[Start of Attachment]

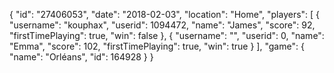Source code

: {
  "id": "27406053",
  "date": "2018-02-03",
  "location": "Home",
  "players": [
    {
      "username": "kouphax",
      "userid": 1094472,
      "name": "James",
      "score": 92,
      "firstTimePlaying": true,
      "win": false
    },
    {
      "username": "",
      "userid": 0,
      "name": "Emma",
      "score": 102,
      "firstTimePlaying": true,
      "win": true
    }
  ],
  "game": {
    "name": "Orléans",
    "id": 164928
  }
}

[End of Attachment]
[Start of Attachment]

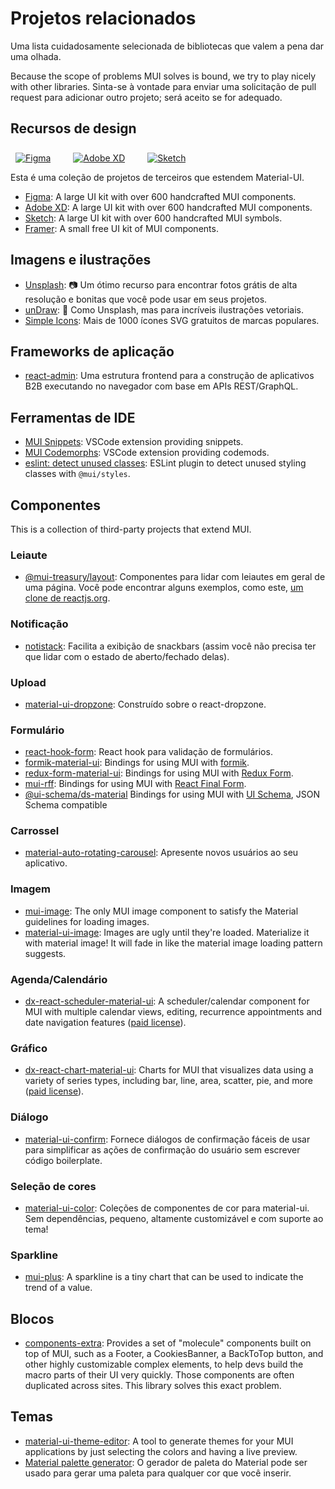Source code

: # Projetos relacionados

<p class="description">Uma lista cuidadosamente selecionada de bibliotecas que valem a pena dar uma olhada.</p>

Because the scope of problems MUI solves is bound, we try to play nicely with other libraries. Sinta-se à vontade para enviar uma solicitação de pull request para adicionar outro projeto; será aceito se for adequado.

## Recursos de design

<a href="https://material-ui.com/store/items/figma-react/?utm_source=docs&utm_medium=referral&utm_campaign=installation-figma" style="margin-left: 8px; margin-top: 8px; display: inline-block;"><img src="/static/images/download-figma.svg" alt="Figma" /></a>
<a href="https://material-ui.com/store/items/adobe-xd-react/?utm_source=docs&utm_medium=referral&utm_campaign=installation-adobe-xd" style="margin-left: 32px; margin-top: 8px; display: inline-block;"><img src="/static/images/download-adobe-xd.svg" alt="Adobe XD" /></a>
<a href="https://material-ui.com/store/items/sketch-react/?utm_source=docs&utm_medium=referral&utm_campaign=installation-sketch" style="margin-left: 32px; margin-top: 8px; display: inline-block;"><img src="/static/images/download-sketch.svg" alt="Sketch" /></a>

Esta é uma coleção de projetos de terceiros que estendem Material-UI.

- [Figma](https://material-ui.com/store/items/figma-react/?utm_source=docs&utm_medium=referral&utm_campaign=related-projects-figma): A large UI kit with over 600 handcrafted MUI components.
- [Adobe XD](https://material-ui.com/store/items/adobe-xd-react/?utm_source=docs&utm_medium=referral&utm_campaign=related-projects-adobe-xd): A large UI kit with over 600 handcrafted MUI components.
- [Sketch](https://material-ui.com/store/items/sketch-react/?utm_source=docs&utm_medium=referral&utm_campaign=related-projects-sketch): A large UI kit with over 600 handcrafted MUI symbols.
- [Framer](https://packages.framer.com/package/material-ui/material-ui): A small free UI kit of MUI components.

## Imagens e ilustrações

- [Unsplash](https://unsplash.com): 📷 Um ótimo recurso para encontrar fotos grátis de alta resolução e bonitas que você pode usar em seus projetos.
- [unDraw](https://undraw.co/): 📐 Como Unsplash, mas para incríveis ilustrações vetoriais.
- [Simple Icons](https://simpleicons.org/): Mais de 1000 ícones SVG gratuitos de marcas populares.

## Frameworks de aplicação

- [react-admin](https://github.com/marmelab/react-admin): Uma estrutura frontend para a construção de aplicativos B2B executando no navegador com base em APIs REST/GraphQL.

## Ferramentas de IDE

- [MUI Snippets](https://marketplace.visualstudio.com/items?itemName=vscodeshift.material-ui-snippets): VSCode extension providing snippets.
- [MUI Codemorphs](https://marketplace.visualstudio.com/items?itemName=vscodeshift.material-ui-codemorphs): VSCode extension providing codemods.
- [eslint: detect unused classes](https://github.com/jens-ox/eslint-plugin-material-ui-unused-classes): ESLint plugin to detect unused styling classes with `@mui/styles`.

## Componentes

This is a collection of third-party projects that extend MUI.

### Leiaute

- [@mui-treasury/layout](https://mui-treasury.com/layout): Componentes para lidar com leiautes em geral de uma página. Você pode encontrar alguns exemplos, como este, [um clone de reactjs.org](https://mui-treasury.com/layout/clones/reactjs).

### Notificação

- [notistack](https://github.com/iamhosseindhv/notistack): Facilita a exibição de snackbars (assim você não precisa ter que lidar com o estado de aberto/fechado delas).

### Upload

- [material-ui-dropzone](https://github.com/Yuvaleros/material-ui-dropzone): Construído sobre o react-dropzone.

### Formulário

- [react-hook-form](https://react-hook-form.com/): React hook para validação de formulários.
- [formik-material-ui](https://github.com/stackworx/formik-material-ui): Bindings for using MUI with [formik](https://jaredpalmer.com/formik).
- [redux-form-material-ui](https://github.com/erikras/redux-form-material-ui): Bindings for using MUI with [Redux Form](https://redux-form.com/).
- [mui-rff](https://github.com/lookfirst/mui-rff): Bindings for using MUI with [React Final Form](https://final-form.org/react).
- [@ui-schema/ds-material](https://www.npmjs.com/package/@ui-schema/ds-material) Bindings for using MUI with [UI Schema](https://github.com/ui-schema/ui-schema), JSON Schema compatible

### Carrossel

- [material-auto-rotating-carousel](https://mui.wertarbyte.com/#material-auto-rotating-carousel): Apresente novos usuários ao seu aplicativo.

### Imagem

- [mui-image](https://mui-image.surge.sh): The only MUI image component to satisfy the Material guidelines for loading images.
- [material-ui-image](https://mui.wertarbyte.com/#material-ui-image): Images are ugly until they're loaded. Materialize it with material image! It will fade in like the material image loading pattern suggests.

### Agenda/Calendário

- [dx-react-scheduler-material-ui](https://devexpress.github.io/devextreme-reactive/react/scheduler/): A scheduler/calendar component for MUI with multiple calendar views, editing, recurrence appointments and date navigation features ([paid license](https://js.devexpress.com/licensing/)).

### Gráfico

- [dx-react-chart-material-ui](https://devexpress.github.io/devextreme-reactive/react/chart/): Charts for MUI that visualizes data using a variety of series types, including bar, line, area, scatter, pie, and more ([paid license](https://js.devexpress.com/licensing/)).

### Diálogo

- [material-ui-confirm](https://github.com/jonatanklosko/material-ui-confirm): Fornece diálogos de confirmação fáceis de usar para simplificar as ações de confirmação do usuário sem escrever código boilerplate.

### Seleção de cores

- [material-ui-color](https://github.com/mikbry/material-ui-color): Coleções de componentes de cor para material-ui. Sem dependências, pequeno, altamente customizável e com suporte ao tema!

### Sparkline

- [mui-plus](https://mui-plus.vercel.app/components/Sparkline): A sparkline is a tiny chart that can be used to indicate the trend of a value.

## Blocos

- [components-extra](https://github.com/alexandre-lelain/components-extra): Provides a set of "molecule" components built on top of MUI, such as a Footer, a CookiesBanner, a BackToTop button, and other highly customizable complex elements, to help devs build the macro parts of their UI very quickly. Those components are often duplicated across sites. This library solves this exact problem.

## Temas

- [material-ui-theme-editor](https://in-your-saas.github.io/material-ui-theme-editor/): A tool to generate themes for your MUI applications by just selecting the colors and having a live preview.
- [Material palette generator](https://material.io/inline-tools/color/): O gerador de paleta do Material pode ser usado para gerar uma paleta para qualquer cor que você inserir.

[End of Attachment]
[Start of Attachment]

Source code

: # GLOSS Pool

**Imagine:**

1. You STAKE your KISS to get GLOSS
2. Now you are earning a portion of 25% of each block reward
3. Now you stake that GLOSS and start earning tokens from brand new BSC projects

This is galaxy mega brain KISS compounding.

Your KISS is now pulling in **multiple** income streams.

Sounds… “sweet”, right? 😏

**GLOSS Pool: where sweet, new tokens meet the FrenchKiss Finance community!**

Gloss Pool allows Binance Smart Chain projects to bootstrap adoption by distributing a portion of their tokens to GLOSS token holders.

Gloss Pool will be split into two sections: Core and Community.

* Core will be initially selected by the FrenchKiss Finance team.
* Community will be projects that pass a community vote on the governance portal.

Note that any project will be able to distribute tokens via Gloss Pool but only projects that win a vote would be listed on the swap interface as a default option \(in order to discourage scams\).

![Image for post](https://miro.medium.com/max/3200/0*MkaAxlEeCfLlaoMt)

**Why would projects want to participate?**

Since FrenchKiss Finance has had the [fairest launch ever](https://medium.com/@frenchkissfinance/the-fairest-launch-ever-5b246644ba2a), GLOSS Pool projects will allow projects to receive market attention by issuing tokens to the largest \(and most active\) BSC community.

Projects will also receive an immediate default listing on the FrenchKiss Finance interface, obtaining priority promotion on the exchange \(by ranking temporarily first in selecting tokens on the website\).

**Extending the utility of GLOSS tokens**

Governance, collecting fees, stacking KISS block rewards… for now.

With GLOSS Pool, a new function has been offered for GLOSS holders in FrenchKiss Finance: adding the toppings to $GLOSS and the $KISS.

[End of Attachment]

* [Work item]
Go through the material above and output exactly the lines from the one containing "### Formulário" through the one containing "### Gráfico".

* [Written reply]
### Formulário

- [react-hook-form](https://react-hook-form.com/): React hook para validação de formulários.
- [formik-material-ui](https://github.com/stackworx/formik-material-ui): Bindings for using MUI with [formik](https://jaredpalmer.com/formik).
- [redux-form-material-ui](https://github.com/erikras/redux-form-material-ui): Bindings for using MUI with [Redux Form](https://redux-form.com/).
- [mui-rff](https://github.com/lookfirst/mui-rff): Bindings for using MUI with [React Final Form](https://final-form.org/react).
- [@ui-schema/ds-material](https://www.npmjs.com/package/@ui-schema/ds-material) Bindings for using MUI with [UI Schema](https://github.com/ui-schema/ui-schema), JSON Schema compatible

### Carrossel

- [material-auto-rotating-carousel](https://mui.wertarbyte.com/#material-auto-rotating-carousel): Apresente novos usuários ao seu aplicativo.

### Imagem

- [mui-image](https://mui-image.surge.sh): The only MUI image component to satisfy the Material guidelines for loading images.
- [material-ui-image](https://mui.wertarbyte.com/#material-ui-image): Images are ugly until they're loaded. Materialize it with material image! It will fade in like the material image loading pattern suggests.

### Agenda/Calendário

- [dx-react-scheduler-material-ui](https://devexpress.github.io/devextreme-reactive/react/scheduler/): A scheduler/calendar component for MUI with multiple calendar views, editing, recurrence appointments and date navigation features ([paid license](https://js.devexpress.com/licensing/)).

### Gráfico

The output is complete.